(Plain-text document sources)
^^^^^^^^
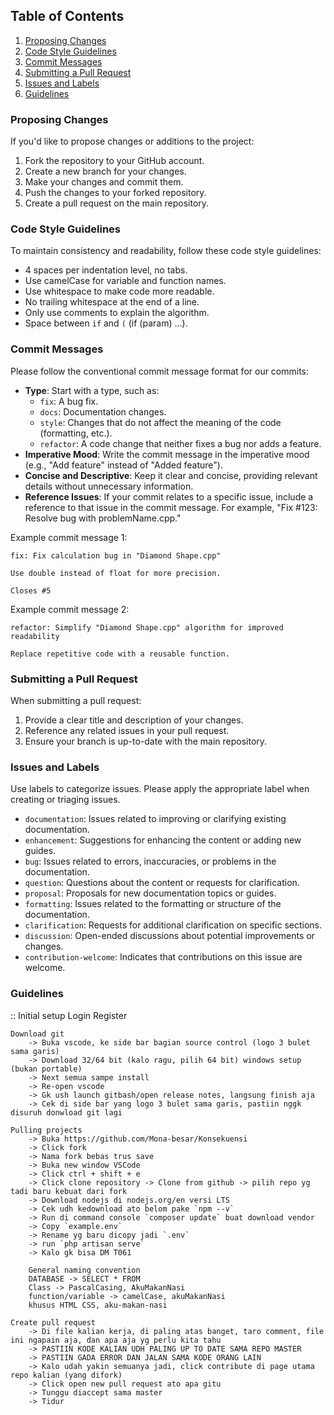 ## Table of Contents
1. [Proposing Changes](#proposing-changes)
2. [Code Style Guidelines](#code-style-guidelines)
3. [Commit Messages](#commit-messages)
4. [Submitting a Pull Request](#submitting-a-pull-request)
5. [Issues and Labels](#issues-and-labels)
6. [Guidelines](#guidelines)

### Proposing Changes
If you'd like to propose changes or additions to the project:

1. Fork the repository to your GitHub account.
2. Create a new branch for your changes.
3. Make your changes and commit them.
4. Push the changes to your forked repository.
5. Create a pull request on the main repository.

### Code Style Guidelines
To maintain consistency and readability, follow these code style guidelines:

- 4 spaces per indentation level, no tabs.
- Use camelCase for variable and function names. 
- Use whitespace to make code more readable.
- No trailing whitespace at the end of a line.
- Only use comments to explain the algorithm.
- Space between `if` and `(` (if (param) ...).

### Commit Messages
Please follow the conventional commit message format for our commits:

- **Type**: Start with a type, such as:
    - `fix`:  A bug fix.
    - `docs`: Documentation changes.
    - `style`: Changes that do not affect the meaning of the code (formatting, etc.).
    - `refactor`: A code change that neither fixes a bug nor adds a feature.
- **Imperative Mood**: Write the commit message in the imperative mood (e.g., "Add feature" instead of "Added feature").
- **Concise and Descriptive**: Keep it clear and concise, providing relevant details without unnecessary information.
- **Reference Issues**: If your commit relates to a specific issue, include a reference to that issue in the commit message. For example, "Fix #123: Resolve bug with problemName.cpp."

Example commit message 1:
```
fix: Fix calculation bug in "Diamond Shape.cpp"

Use double instead of float for more precision.

Closes #5
```

Example commit message 2:
```
refactor: Simplify "Diamond Shape.cpp" algorithm for improved readability

Replace repetitive code with a reusable function.
```

### Submitting a Pull Request
When submitting a pull request:

1. Provide a clear title and description of your changes.
2. Reference any related issues in your pull request.
3. Ensure your branch is up-to-date with the main repository.

### Issues and Labels
Use labels to categorize issues. Please apply the appropriate label when creating or triaging issues.

- `documentation`: Issues related to improving or clarifying existing documentation.
- `enhancement`: Suggestions for enhancing the content or adding new guides.
- `bug`: Issues related to errors, inaccuracies, or problems in the documentation.
- `question`: Questions about the content or requests for clarification.
- `proposal`: Proposals for new documentation topics or guides.
- `formatting`: Issues related to the formatting or structure of the documentation.
- `clarification`: Requests for additional clarification on specific sections.
- `discussion`: Open-ended discussions about potential improvements or changes.
- `contribution-welcome`: Indicates that contributions on this issue are welcome.

### Guidelines
:: Initial setup
	Login Register

	Download git
		-> Buka vscode, ke side bar bagian source control (logo 3 bulet sama garis)
		-> Download 32/64 bit (kalo ragu, pilih 64 bit) windows setup (bukan portable)
		-> Next semua sampe install
		-> Re-open vscode
		-> Gk ush launch gitbash/open release notes, langsung finish aja
		-> Cek di side bar yang logo 3 bulet sama garis, pastiin nggk disuruh donwload git lagi

	Pulling projects
		-> Buka https://github.com/Mona-besar/Konsekuensi
		-> Click fork
		-> Nama fork bebas trus save
		-> Buka new window VSCode
		-> Click ctrl + shift + e
		-> Click clone repository -> Clone from github -> pilih repo yg tadi baru kebuat dari fork
		-> Download nodejs di nodejs.org/en versi LTS
		-> Cek udh kedownload ato belom pake `npm --v`
		-> Run di command console `composer update` buat download vendor
		-> Copy `example.env`
		-> Rename yg baru dicopy jadi `.env`
		-> run `php artisan serve`
		-> Kalo gk bisa DM T061
	
		General naming convention
		DATABASE -> SELECT * FROM
		Class -> PascalCasing, AkuMakanNasi
		function/variable -> camelCase, akuMakanNasi
		khusus HTML CSS, aku-makan-nasi

	Create pull request
		-> Di file kalian kerja, di paling atas banget, taro comment, file ini ngapain aja, dan apa aja yg perlu kita tahu
		-> PASTIIN KODE KALIAN UDH PALING UP TO DATE SAMA REPO MASTER
		-> PASTIIN GADA ERROR DAN JALAN SAMA KODE ORANG LAIN
		-> Kalo udah yakin semuanya jadi, click contribute di page utama repo kalian (yang difork)
		-> Click open new pull request ato apa gitu
		-> Tunggu diaccept sama master
		-> Tidur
^^^^^^^^
When copying the records, reproduce every entry exactly and omit all pictures.

Task response:
 ## Table of Contents
1. [Proposing Changes](#proposing-changes)
2. [Code Style Guidelines](#code-style-guidelines)
3. [Commit Messages](#commit-messages)
4. [Submitting a Pull Request](#submitting-a-pull-request)
5. [Issues and Labels](#issues-and-labels)
6. [Guidelines](#guidelines)

### Proposing Changes
If you'd like to propose changes or additions to the project:

1. Fork the repository to your GitHub account.
2. Create a new branch for your changes.
3. Make your changes and commit them.
4. Push the changes to your forked repository.
5. Create a pull request on the main repository.

### Code Style Guidelines
To maintain consistency and readability, follow these code style guidelines:

- 4 spaces per indentation level, no tabs.
- Use camelCase for variable and function names. 
- Use whitespace to make code more readable.
- No trailing whitespace at the end of a line.
- Only use comments to explain the algorithm.
- Space between `if` and `(` (if (param) ...).

### Commit Messages
Please follow the conventional commit message format for our commits:

- **Type**: Start with a type, such as:
    - `fix`:  A bug fix.
    - `docs`: Documentation changes.
    - `style`: Changes that do not affect the meaning of the code (formatting, etc.).
    - `refactor`: A code change that neither fixes a bug nor adds a feature.
- **Imperative Mood**: Write the commit message in the imperative mood (e.g., "Add feature" instead of "Added feature").
- **Concise and Descriptive**: Keep it clear and concise, providing relevant details without unnecessary information.
- **Reference Issues**: If your commit relates to a specific issue, include a reference to that issue in the commit message. For example, "Fix #123: Resolve bug with problemName.cpp."

Example commit message 1:
```
fix: Fix calculation bug in "Diamond Shape.cpp"

Use double instead of float for more precision.

Closes #5
```

Example commit message 2:
```
refactor: Simplify "Diamond Shape.cpp" algorithm for improved readability

Replace repetitive code with a reusable function.
```

### Submitting a Pull Request
When submitting a pull request:

1. Provide a clear title and description of your changes.
2. Reference any related issues in your pull request.
3. Ensure your branch is up-to-date with the main repository.

### Issues and Labels
Use labels to categorize issues. Please apply the appropriate label when creating or triaging issues.

- `documentation`: Issues related to improving or clarifying existing documentation.
- `enhancement`: Suggestions for enhancing the content or adding new guides.
- `bug`: Issues related to errors, inaccuracies, or problems in the documentation.
- `question`: Questions about the content or requests for clarification.
- `proposal`: Proposals for new documentation topics or guides.
- `formatting`: Issues related to the formatting or structure of the documentation.
- `clarification`: Requests for additional clarification on specific sections.
- `discussion`: Open-ended discussions about potential improvements or changes.
- `contribution-welcome`: Indicates that contributions on this issue are welcome.

### Guidelines
:: Initial setup
	Login Register

	Download git
		-> Buka vscode, ke side bar bagian source control (logo 3 bulet sama garis)
		-> Download 32/64 bit (kalo ragu, pilih 64 bit) windows setup (bukan portable)
		-> Next semua sampe install
		-> Re-open vscode
		-> Gk ush launch gitbash/open release notes, langsung finish aja
		-> Cek di side bar yang logo 3 bulet sama garis, pastiin nggk disuruh donwload git lagi

	Pulling projects
		-> Buka https://github.com/Mona-besar/Konsekuensi
		-> Click fork
		-> Nama fork bebas trus save
		-> Buka new window VSCode
		-> Click ctrl + shift + e
		-> Click clone repository -> Clone from github -> pilih repo yg tadi baru kebuat dari fork
		-> Download nodejs di nodejs.org/en versi LTS
		-> Cek udh kedownload ato belom pake `npm --v`
		-> Run di command console `composer update` buat download vendor
		-> Copy `example.env`
		-> Rename yg baru dicopy jadi `.env`
		-> run `php artisan serve`
		-> Kalo gk bisa DM T061
	
		General naming convention
		DATABASE -> SELECT * FROM
		Class -> PascalCasing, AkuMakanNasi
		function/variable -> camelCase, akuMakanNasi
		khusus HTML CSS, aku-makan-nasi

	Create pull request
		-> Di file kalian kerja, di paling atas banget, taro comment, file ini ngapain aja, dan apa aja yg perlu kita tahu
		-> PASTIIN KODE KALIAN UDH PALING UP TO DATE SAMA REPO MASTER
		-> PASTIIN GADA ERROR DAN JALAN SAMA KODE ORANG LAIN
		-> Kalo udah yakin semuanya jadi, click contribute di page utama repo kalian (yang difork)
		-> Click open new pull request ato apa gitu
		-> Tunggu diaccept sama master
		-> Tidur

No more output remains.